Four out of five anonymity orders granted at Derry Magistrates Court in the last year have been for people accused of drugs offences.

Figures obtained by the ‘Journal’ under a Freedom of Information request show that since August last year a total of 29 anonymity orders have been granted by judges at the local magistrates court.

The orders were granted under article two of the European Convention of Human Rights - the right to life.

However, the figures obtained from the Northern Ireland Court Service show that only one anonymity order was granted in the rest of Northern Ireland in 2013. This was for an alleged sex offender.

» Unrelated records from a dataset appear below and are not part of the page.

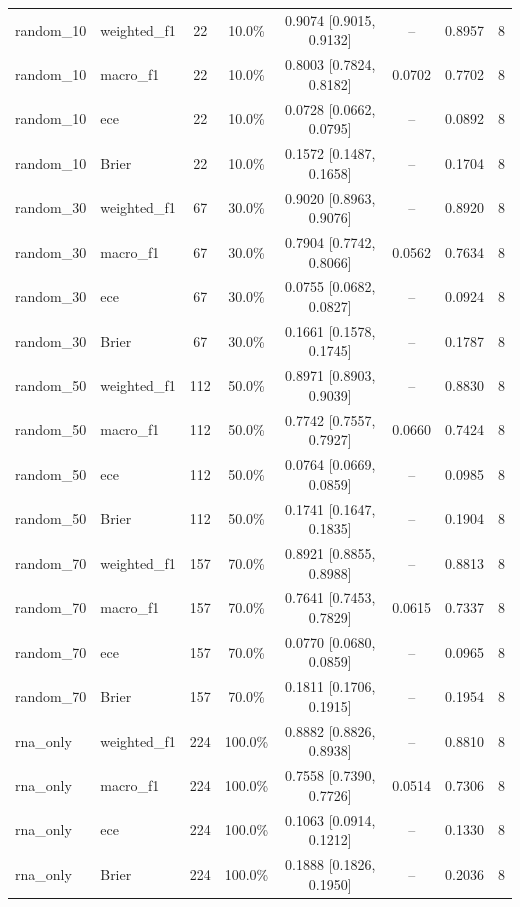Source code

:\begin{tabular}{llcccccc}
random\_10 & weighted\_f1 & 22 & 10.0\% & 0.9074 [0.9015, 0.9132] & -- & 0.8957 & 8 \\
random\_10 & macro\_f1 & 22 & 10.0\% & 0.8003 [0.7824, 0.8182] & 0.0702 & 0.7702 & 8 \\
random\_10 & ece & 22 & 10.0\% & 0.0728 [0.0662, 0.0795] & -- & 0.0892 & 8 \\
random\_10 & Brier & 22 & 10.0\% & 0.1572 [0.1487, 0.1658] & -- & 0.1704 & 8 \\
random\_30 & weighted\_f1 & 67 & 30.0\% & 0.9020 [0.8963, 0.9076] & -- & 0.8920 & 8 \\
random\_30 & macro\_f1 & 67 & 30.0\% & 0.7904 [0.7742, 0.8066] & 0.0562 & 0.7634 & 8 \\
random\_30 & ece & 67 & 30.0\% & 0.0755 [0.0682, 0.0827] & -- & 0.0924 & 8 \\
random\_30 & Brier & 67 & 30.0\% & 0.1661 [0.1578, 0.1745] & -- & 0.1787 & 8 \\
random\_50 & weighted\_f1 & 112 & 50.0\% & 0.8971 [0.8903, 0.9039] & -- & 0.8830 & 8 \\
random\_50 & macro\_f1 & 112 & 50.0\% & 0.7742 [0.7557, 0.7927] & 0.0660 & 0.7424 & 8 \\
random\_50 & ece & 112 & 50.0\% & 0.0764 [0.0669, 0.0859] & -- & 0.0985 & 8 \\
random\_50 & Brier & 112 & 50.0\% & 0.1741 [0.1647, 0.1835] & -- & 0.1904 & 8 \\
random\_70 & weighted\_f1 & 157 & 70.0\% & 0.8921 [0.8855, 0.8988] & -- & 0.8813 & 8 \\
random\_70 & macro\_f1 & 157 & 70.0\% & 0.7641 [0.7453, 0.7829] & 0.0615 & 0.7337 & 8 \\
random\_70 & ece & 157 & 70.0\% & 0.0770 [0.0680, 0.0859] & -- & 0.0965 & 8 \\
random\_70 & Brier & 157 & 70.0\% & 0.1811 [0.1706, 0.1915] & -- & 0.1954 & 8 \\
rna\_only & weighted\_f1 & 224 & 100.0\% & 0.8882 [0.8826, 0.8938] & -- & 0.8810 & 8 \\
rna\_only & macro\_f1 & 224 & 100.0\% & 0.7558 [0.7390, 0.7726] & 0.0514 & 0.7306 & 8 \\
rna\_only & ece & 224 & 100.0\% & 0.1063 [0.0914, 0.1212] & -- & 0.1330 & 8 \\
rna\_only & Brier & 224 & 100.0\% & 0.1888 [0.1826, 0.1950] & -- & 0.2036 & 8 \\
\bottomrule
\end{tabular}
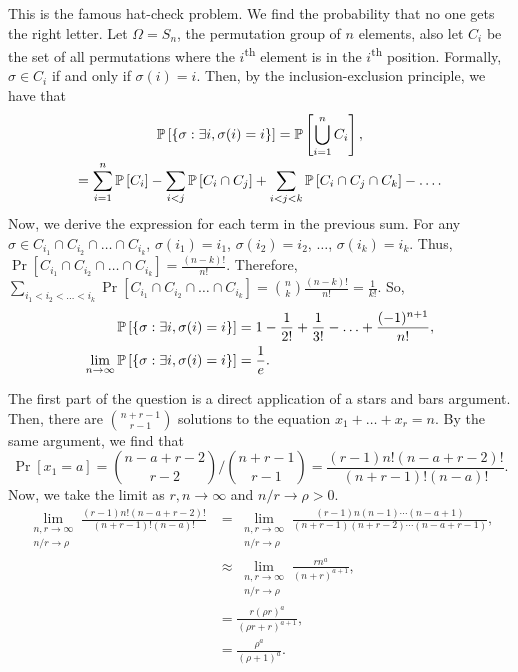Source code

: \begin{solution}
    This is the famous hat-check problem. We find the probability that no one
    gets the right letter. Let $\Omega = S_n$, the permutation group of $n$
    elements, also let $C_i$ be the set of all permutations where the
    $i$\textsuperscript{th} element is in the $i$\textsuperscript{th} position.
    Formally, $\sigma \in C_i$ if and only if $\sigma(i) = i$. Then, by the
    inclusion-exclusion principle, we have that 
    \begin{gather*}
        \mathbb{P}\left[{\left\{ \sigma: \exists i, \sigma(i) = i \right\}}\right] = \mathbb{P}\left[{\bigcup_{i=1}^n C_i}\right], \\
        = \sum_{i=1}^n \mathbb{P}\left[{C_i}\right] - \sum_{i < j} \mathbb{P}\left[{C_i \cap C_j}\right] + \sum_{i < j < k} \mathbb{P}\left[{C_i \cap C_j \cap C_k}\right] - \ldots.
    \end{gather*}
    Now, we derive the expression for each term in the previous sum. For any
    $\sigma \in C_{i_1} \cap C_{i_2} \cap \ldots \cap C_{i_k}$, $\sigma(i_1) =
    i_1$, $\sigma(i_2) = i_2$, $\ldots$, $\sigma(i_k) = i_k$. Thus,
    $\Pr\left[{C_{i_1} \cap C_{i_2} \cap \ldots \cap C_{i_k}}\right] =
    \frac{(n-k)!}{n!}$. Therefore, $\sum_{i_1 < i_2 < \ldots < i_k}
    \Pr\left[{C_{i_1} \cap C_{i_2} \cap \ldots \cap C_{i_k}}\right] =
    \binom{n}{k}\frac{(n-k)!}{n!} = \frac{1}{k!}$. So,
    \begin{align*}
        \mathbb{P}\left[{\left\{ \sigma: \exists i, \sigma(i) = i \right\}}\right] &= 1 - \frac{1}{2!} + \frac{1}{3!} - \ldots + \frac{(-1)^{n+1}}{n!}, \\
        \lim_{n\to\infty} \mathbb{P}\left[{\left\{ \sigma: \exists i, \sigma(i) = i \right\}}\right] &= \frac{1}{e}.
    \end{align*}
\end{solution}
\begin{problem}{6}
\end{problem}
\begin{solution}
    The first part of the question is a direct application of a stars and bars
    argument. Then, there are $\binom{n+r-1}{r-1}$ solutions to the equation
    $x_1 + \ldots + x_r = n$. By the same argument, we find that 
    \[
        \Pr\left[{x_1 = a}\right] = \binom{n-a+r-2}{r-2} / \binom{n+r-1}{r-1} =  \frac{(r-1)n!(n-a+r-2)!}{(n+r-1)!(n-a)!}.
    \]
    Now, we take the limit as $r,n\to\infty$ and $n/r \to \rho > 0$. 
    \begin{align*}
        \lim_{\substack{n,r\to\infty\\ n/r\to\rho}}  \frac{(r-1)n!(n-a+r-2)!}{(n+r-1)!(n-a)!} &= \lim_{\substack{n,r\to\infty\\ n/r\to\rho}} \frac{(r-1)n(n-1)\cdots (n-a+1)}{(n+r-1)(n+r-2)\cdots (n-a+r-1)}, \\
        &\approx  \lim_{\substack{n,r\to\infty\\ n/r\to\rho}} \frac{rn^a}{(n+r)^{a+1}}, \\
        &= \frac{r(\rho r)^a}{(\rho r + r)^{a+1}}, \\
        &= \frac{\rho^a}{(\rho + 1)^a}.
    \end{align*}
\end{solution}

In Derry, 24 of the orders were granted for defendants accused of drugs offences and two for people accused of sex offences. Three further orders were granted for other offences.

A leading local solicitor has said he believes the anonymity orders can be justified.

As a result of the orders, the defendants’ name, age, address or the date of the next court appearance could not be printed by the media.

Some of the anonymity orders were granted after the defendant was named in open court and because it was “accepted practice in this division”.

It is understood that one man, accused of drugs offences, who was granted anonymity, was shot.

Defence solicitor Paddy MacDermott, who was the first to make a successful application for an anonymity order, said that the orders were “necessary to protect people’s lives because there was an orchestrated campaign by paramilitaries targeting alleged drug dealers”.

He said he believes that anyone charged with an offence “which could carry public opprobrium should be entitled to anonymity until such time as they are found guilty”.

Following a High Court challenge by a local man who was refused an anonymity order, Mr MacDermott believes that they will “become less common because you have to show a specific threat against an individual”.